Я лежу на горячей от полуденного зноя траве. Река Векша у моих ног замерла, вода будто бы загустела — неживая. И лес за ржаным полем тоже неживой, стоит не шелохнется. Солнце обволоклось белой марью, повисло над землей, мутное, расплывчатое, мягкое как воск. А глянешь из-под ресниц на него — черная сковорода.
Трава пахнет сухой землей. Тонкие лучики пырея пообмякли, спеклись под солнцем, подорожник, запудренный пылью, лег ниц, и только густой былинник у самой воды стоек и зелен. Я прячу голову в малую тень ольхового куста и смотрю через листву за реку.

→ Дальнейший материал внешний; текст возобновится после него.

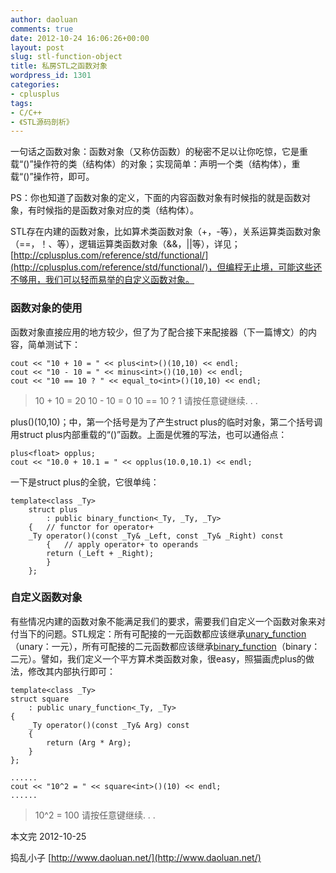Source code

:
 ```yaml
---
author: daoluan
comments: true
date: 2012-10-24 16:06:26+00:00
layout: post
slug: stl-function-object
title: 私房STL之函数对象
wordpress_id: 1301
categories:
- cplusplus
tags:
- C/C++
- 《STL源码剖析》
---
```


一句话之函数对象：函数对象（又称仿函数）的秘密不足以让你吃惊，它是重载“()”操作符的类（结构体）的对象；实现简单：声明一个类（结构体），重载“()”操作符，即可。

PS：你也知道了函数对象的定义，下面的内容函数对象有时候指的就是函数对象，有时候指的是函数对象对应的类（结构体）。

STL存在内建的函数对象，比如算术类函数对象（+，-等），关系运算类函数对象（==，！、等），逻辑运算类函数对象（&&，||等），详见；[http://cplusplus.com/reference/std/functional/](http://cplusplus.com/reference/std/functional/)，但编程无止境，可能这些还不够用，我们可以轻而易举的自定义函数对象。

<!-- more -->


### 函数对象的使用


函数对象直接应用的地方较少，但了为了配合接下来配接器（下一篇博文）的内容，简单测试下：

    
    cout << "10 + 10 = " << plus<int>()(10,10) << endl;
    cout << "10 - 10 = " << minus<int>()(10,10) << endl;
    cout << "10 == 10 ? " << equal_to<int>()(10,10) << endl;




> 10 + 10 = 20
10 - 10 = 0
10 == 10 ? 1
请按任意键继续. . .


plus<int>()(10,10)；中，第一个括号是为了产生struct plus的临时对象，第二个括号调用struct plus内部重载的“()”函数。上面是优雅的写法，也可以通俗点：

    
    plus<float> opplus;
    cout << "10.0 + 10.1 = " << opplus(10.0,10.1) << endl;


一下是struct plus的全貌，它很单纯：

    
    template<class _Ty>
    	struct plus
    		: public binary_function<_Ty, _Ty, _Ty>
    	{	// functor for operator+
    	_Ty operator()(const _Ty& _Left, const _Ty& _Right) const
    		{	// apply operator+ to operands
    		return (_Left + _Right);
    		}
    	};




### 自定义函数对象


有些情况内建的函数对象不能满足我们的要求，需要我们自定义一个函数对象来对付当下的问题。STL规定：所有可配接的一元函数都应该继承[unary_function](http://cplusplus.com/reference/std/functional/unary_function/)（unary：一元），所有可配接的二元函数都应该继承[binary_function](http://cplusplus.com/reference/std/functional/binary_function/)（binary：二元）。譬如，我们定义一个平方算术类函数对象，很easy，照猫画虎plus的做法，修改其内部执行即可：

    
    template<class _Ty>
    struct square
    	: public unary_function<_Ty, _Ty>
    {	
    	_Ty operator()(const _Ty& Arg) const
    	{	
    		return (Arg * Arg);
    	}
    };
    
    ......
    cout << "10^2 = " << square<int>()(10) << endl;
    ......




> 10^2 = 100
请按任意键继续. . .


本文完 2012-10-25

捣乱小子 [http://www.daoluan.net/](http://www.daoluan.net/)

Там, в колеблющемся зное, вытянулась в одну улицу деревня Пешня, лицом к дороге, садами да огородами к Векше. Дома стоят грудно — двор ко двору, у каждого две-три владимирки, старая береза или ветла и сколок буйного малинника вперемежку с крапивой. На задах шалашиками соломенные крыши погребов и чучела в капустных и помидоровых грядках. Чучела отсюда кажутся мирными и даже чуть грустными от вечного стояния под зноем и непогодью. Птицы их не боятся, разве только залетный лесной голубь — витютень или осторожная ронжа, залетев ненароком из чащи, шарахается в сторону, облетая молчаливых, грустных стражей.

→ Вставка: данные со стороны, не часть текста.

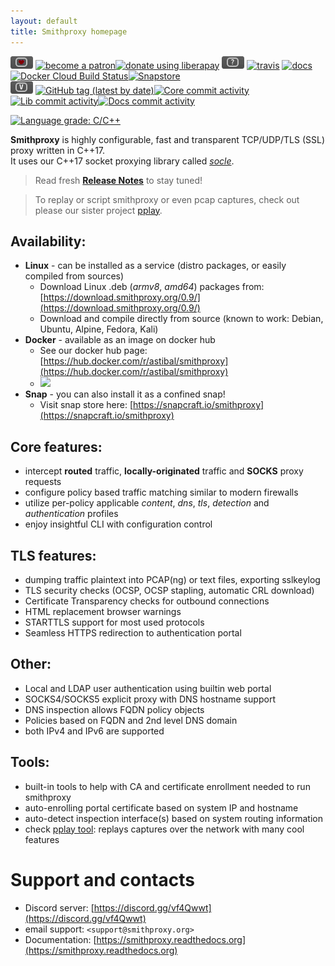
 ```yaml
---
layout: default
title: Smithproxy homepage
---
```


![](img/badger-love.png) [![become a patron](https://img.shields.io/badge/donate-patreon-FF338B)](https://www.patreon.com/bePatron?u=23520766)[![donate using liberapay](https://img.shields.io/badge/donate-liberapay-FFBE0B)](https://liberapay.com/astib/donate)  ![](img/badger-status.png) [![travis](https://travis-ci.org/astibal/smithproxy.svg?branch=master)](https://travis-ci.org/astibal/smithproxy)
  [![docs](https://readthedocs.org/projects/smithproxy/badge/?version=latest&style=flat)](https://smithproxy.readthedocs.org)
  [![Docker Cloud Build Status](https://img.shields.io/docker/cloud/build/astibal/smithproxy)](https://hub.docker.com/repository/docker/astibal/smithproxy)[![Snapstore](https://img.shields.io/badge/snap_build-passing-passing)](https://snapcraft.io/smithproxy)  
![](img/badger-versions.png) [![GitHub tag (latest by date)](https://img.shields.io/github/v/tag/astibal/smithproxy)](https://github.com/astibal/smithproxy/releases)[![Core commit activity](https://img.shields.io/github/commit-activity/m/astibal/smithproxy)](https://github.com/astibal/smithproxy/)[![Lib commit activity](https://img.shields.io/github/commit-activity/m/astibal/socle)](https://github.com/astibal/socle/)[![Docs commit activity](https://img.shields.io/github/commit-activity/m/astibal/smithproxy_docs)](https://github.com/astibal/smithproxy_docs/)   

[![Language grade: C/C++](https://img.shields.io/lgtm/grade/cpp/g/astibal/smithproxy.svg?logo=lgtm&logoWidth=18)](https://lgtm.com/projects/g/astibal/smithproxy/context:cpp)

**Smithproxy** is highly configurable, fast and transparent TCP/UDP/TLS (SSL) proxy written in C++17.  
It uses our C++17 socket proxying library called [*socle*](https://github.com/astibal/socle).
> Read fresh [**Release Notes**](https://download.smithproxy.org/0.9/Release_Notes.md) to stay tuned!  

> To replay or script smithproxy or even pcap captures, check out please our sister project [pplay](https://pypi.org/project/pplay/).

## Availability:
  * **Linux** - can be installed as a service (distro packages, or easily compiled from sources)  
    * Download Linux .deb (*armv8*, *amd64*) packages from: [https://download.smithproxy.org/0.9/](https://download.smithproxy.org/0.9/)  
    * Download and compile directly from source (known to work: Debian, Ubuntu, Alpine, Fedora, Kali)  
  * **Docker** - available as an image on docker hub  
    * See our docker hub page: [https://hub.docker.com/r/astibal/smithproxy](https://hub.docker.com/r/astibal/smithproxy)
    * ![](https://img.shields.io/docker/pulls/astibal/smithproxy)
  * **Snap** - you can also install it as a confined snap!  
    * Visit snap store here: [https://snapcraft.io/smithproxy](https://snapcraft.io/smithproxy)  

## Core features:
  * intercept **routed** traffic, **locally-originated** traffic and **SOCKS** proxy requests
  * configure policy based traffic matching similar to modern firewalls
  * utilize per-policy applicable *content*, *dns*, *tls*, *detection* and *authentication* profiles
  * enjoy insightful CLI with configuration control

## TLS features:
  * dumping traffic plaintext into PCAP(ng) or text files, exporting sslkeylog
  * TLS security checks (OCSP, OCSP stapling, automatic CRL download)
  * Certificate Transparency checks for outbound connections
  * HTML replacement browser warnings
  * STARTTLS support for most used protocols
  * Seamless HTTPS redirection to authentication portal

## Other:
  * Local and LDAP user authentication using builtin web portal
  * SOCKS4/SOCKS5 explicit proxy with DNS hostname support
  * DNS inspection allows FQDN policy objects
  * Policies based on FQDN and 2nd level DNS domain
  * both IPv4 and IPv6 are supported

## Tools:
  * built-in tools to help with CA and certificate enrollment needed to run smithproxy
  * auto-enrolling portal certificate based on system IP and hostname
  * auto-detect inspection interface(s) based on system routing information
  * check [pplay tool](https://pypi.org/project/pplay/): replays captures
    over the network with many cool features  

# Support and contacts
  * Discord server: [https://discord.gg/vf4Qwwt](https://discord.gg/vf4Qwwt)  
  * email support: `<support@smithproxy.org>`  
  * Documentation: [https://smithproxy.readthedocs.org](https://smithproxy.readthedocs.org)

Черная ворона или галка (отсюда и не разобрать) сидит на худой бадейке — шляпе чучела и кричит хрипло, лениво — к ливню или к грозе.
Я люблю Пешню скрытой и непонятной даже мне самому любовью. Подолгу смотрю на почерневшие от дождей и будто морщинистые стены изб, на схилившиеся плетни и палисады, на тропки, проторенные к мосткам и лавицам Векши, среди картофельных полей, и на сердце у меня становится тепло и как-то по-особому светло и чуточку грустно.
Пешня не знает о моей любви к ней, потому что я храню ее глубоко и ревниво, а жители считают меня чуточку чудаком и относятся ко мне так, как заведено у нас издревле относиться ко всякому «не от мира сего», — с болезной лаской.
Хозяйка моя, у которой живу я на чистой половине, старушка Мария Степановна, потчуя меня обедом ли, завтраком ли, чаем с земляничным вареньем (ягодка-то с бору — пахучая), смотрит на меня, подперши щеку, долго, с грустинкой: «Ешь, ешь, милок, набирай силы…»
Как-то еще в первое лето моего гостевания в Пешне я случайно подслушал ее разговор с соседками.
Был вечер. Цвели липы, просыпались первые звезды в белом после дневного пала небе, и с Оки из-за леса доносились плавные и густые крики пароходов. Я сидел в горнице у окна, не зажигая света. Давно уже прогнали скотину, и хозяйки, управившись по дому, сидели по лавочкам у ворот.